What is the approach to solve this question?

Could anyone suggest the approach to solve this question using BFS?

Question: https://leetcode.com/discuss/interview-question/221639/

Any other approaches are always welcome :slight_smile:

@everule1
@carre

β€œhttps://stackoverflow.com/questions/52562585/maximal-value-among-shortest-distances-in-a-matrix”

β€œhttps://ideone.com/ix1nh8”

import itertools
from collections import deque
def buildOffice(height, width, n):
    arr = []
    for i in range(height):
        for j in range(width):
            arr.append((i,j,0))

    ans = float("inf")
    for points in itertools.combinations(arr,n):
        q = deque([]); visited = set()
        for m, n, dist in points:
            q.append((m,n,dist))
            visited.add((m,n))
        distAns = 0
        distArr = []
        while q:
            i, j, dist = q.popleft()
            distAns = max(dist, distAns)
            for x, y in ((i+1,j),(i-1,j),(i,j+1),(i,j-1)):
                if 0<=x<height and 0<=y<width and (x,y) not in visited:
                    q.append((x,y,dist+1))
                    visited.add((x,y))
        ans = min(distAns, ans)

    return ans

Could you please explain your approach in brief.

what are the constraints or the expected complexity?

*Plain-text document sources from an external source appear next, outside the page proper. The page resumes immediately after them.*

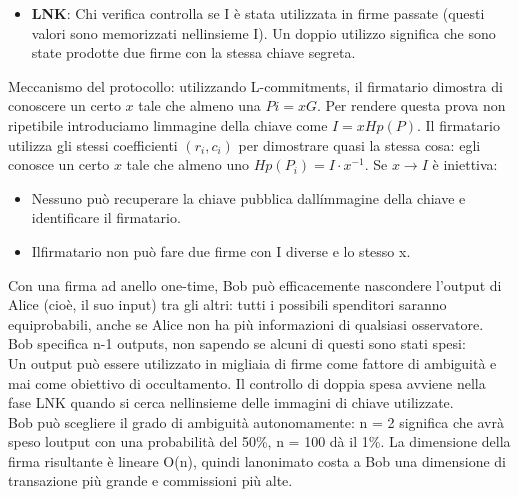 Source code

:\begin{itemize}
\[ \begin{cases}
L_i' = r_iG + c_iP_i \\
R_i' = r_iH_p(P_i) + c_iI
\end{cases}
 \] Chi verifica controlla se
\[\sum_{i=1}^{n} ci =^? H_s(m,L_1',...,L_n',R_1',...R_n') \mod l \]

Se questa uguaglianza è vera, chi verifica esegue
l\textquotesingle algoritmo \textbf{LNK}, altrimenti respinge la firma.
\item 
  \textbf{LNK}: Chi verifica controlla se I è stata utilizzata in firme
passate (questi valori sono memorizzati nell\textquotesingle insieme I).
Un doppio utilizzo significa che sono state prodotte due firme con la
stessa chiave segreta.\\
\end{itemize}
Meccanismo del protocollo: utilizzando L-commitments, il firmatario
dimostra di conoscere un certo $x$ tale che almeno una $Pi = xG$.
Per rendere
questa prova non ripetibile introduciamo l\textquotesingle immagine
della chiave come $I=xHp(P)$. Il firmatario utilizza gli stessi
coefficienti $(r_i,c_i)$ per dimostrare quasi la stessa cosa: egli conosce
un certo $x$ tale che almeno uno $Hp(P_i)=I \cdot x^{-1}$. Se $x \rightarrow I$ è iniettiva:

\begin{itemize}
\item 
  Nessuno può recuperare la chiave pubblica dall\'immagine della chiave e identificare il firmatario.
\item 
  Ilfirmatario non può fare due firme con I diverse e lo stesso x.
\end{itemize}

Con una firma ad anello one-time, Bob può efficacemente nascondere
l'output di Alice (cioè, il suo input) tra gli altri: tutti i possibili
spenditori saranno equiprobabili, anche se Alice non ha più informazioni
di qualsiasi osservatore. Bob specifica n-1 outputs, non sapendo se
alcuni di questi sono stati spesi:\\
Un output può essere utilizzato in migliaia di firme come fattore di
ambiguità e mai come obiettivo di occultamento. Il controllo di doppia
spesa avviene nella fase LNK quando si cerca
nell\textquotesingle insieme delle immagini di chiave utilizzate.\\
Bob può scegliere il grado di ambiguità autonomamente: n = 2 significa
che avrà speso l\textquotesingle output con una probabilità del 50\%, n
= 100 dà il 1\%. La dimensione della firma risultante è lineare O(n),
quindi l\textquotesingle anonimato costa a Bob una dimensione di
transazione più grande e commissioni più alte.

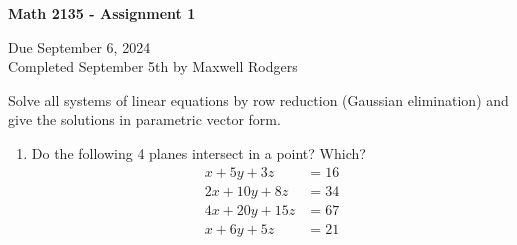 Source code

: \documentclass[12pt,a4paper]{exam}
\begin{document}
\begin{center}
\begin{Large}
{\bf Math 2135 - Assignment 1}
\end{Large}

\bigskip
Due September 6, 2024\\Completed September 5th by Maxwell Rodgers
\end{center}

\bigskip
\printanswers

 Solve all systems of linear equations by row reduction (Gaussian elimination) and give the solutions in
 parametric vector form.

\renewcommand{\solutiontitle}{\noindent\textbf{Ans:}\enspace}   %
    
\begin{enumerate}
\item
 Do the following 4 planes intersect in a point? Which?
\begin{align*}
 x+5y+3z & = 16 \\
 2x+10y+8z & = 34 \\
 4x+20y+15z & = 67 \\
 x+6y+5z & = 21
\end{align*}


\end{enumerate}
\end{document}
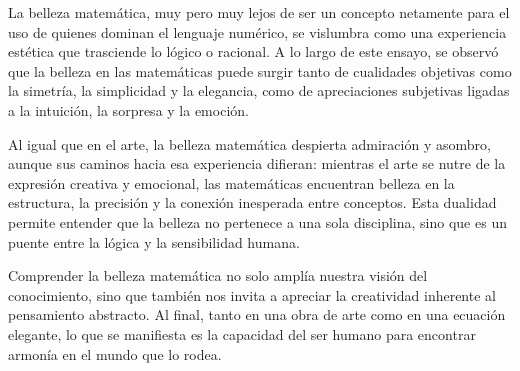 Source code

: \documentclass[twocolumn]{article}
\begin{document}
La belleza matemática, muy pero muy lejos de ser un concepto netamente para el uso de quienes dominan el lenguaje numérico, se vislumbra como una experiencia estética que trasciende lo lógico o racional. A lo largo de este ensayo, se observó que la belleza en las matemáticas puede surgir tanto de cualidades objetivas como la simetría, la simplicidad y la elegancia, como de apreciaciones subjetivas ligadas a la intuición, la sorpresa y la emoción.

Al igual que en el arte, la belleza matemática despierta admiración y asombro, aunque sus caminos hacia esa experiencia difieran: mientras el arte se nutre de la expresión creativa y emocional, las matemáticas encuentran belleza en la estructura, la precisión y la conexión inesperada entre conceptos. Esta dualidad permite entender que la belleza no pertenece a una sola disciplina, sino que es un puente entre la lógica y la sensibilidad humana.

Comprender la belleza matemática no solo amplía nuestra visión del conocimiento, sino que también nos invita a apreciar la creatividad inherente al pensamiento abstracto. Al final, tanto en una obra de arte como en una ecuación elegante, lo que se manifiesta es la capacidad del ser humano para encontrar armonía en el mundo que lo rodea.



\end{document}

I can’t found them. Another approach that may work (not sure without the constraints) is binary search the answer. Each step of the binary search you need to check if that answer is valid and to do that you just try to locate the points not further away than the current answer

Constraints are 1<=W<=H<=28 and 1<=n<=5. please explain your approach with code if possible.
Thank you :slight_smile:

It seems to me that you are looking for someone to solve the problem for you, am I wrong? A suggested approach is what I gave you, a code is a solution and I don’t think that I’m doing any good giving you the exact code :man_shrugging:t4:

Thank you! I have understood it now.

  1. We are placing our points at all possible positions.
  2. After all the points are placed in one configuration, we do BFS and find the maximum distance.
  3. Then we go with another configuration and repeat 2. Until we finish all configurations.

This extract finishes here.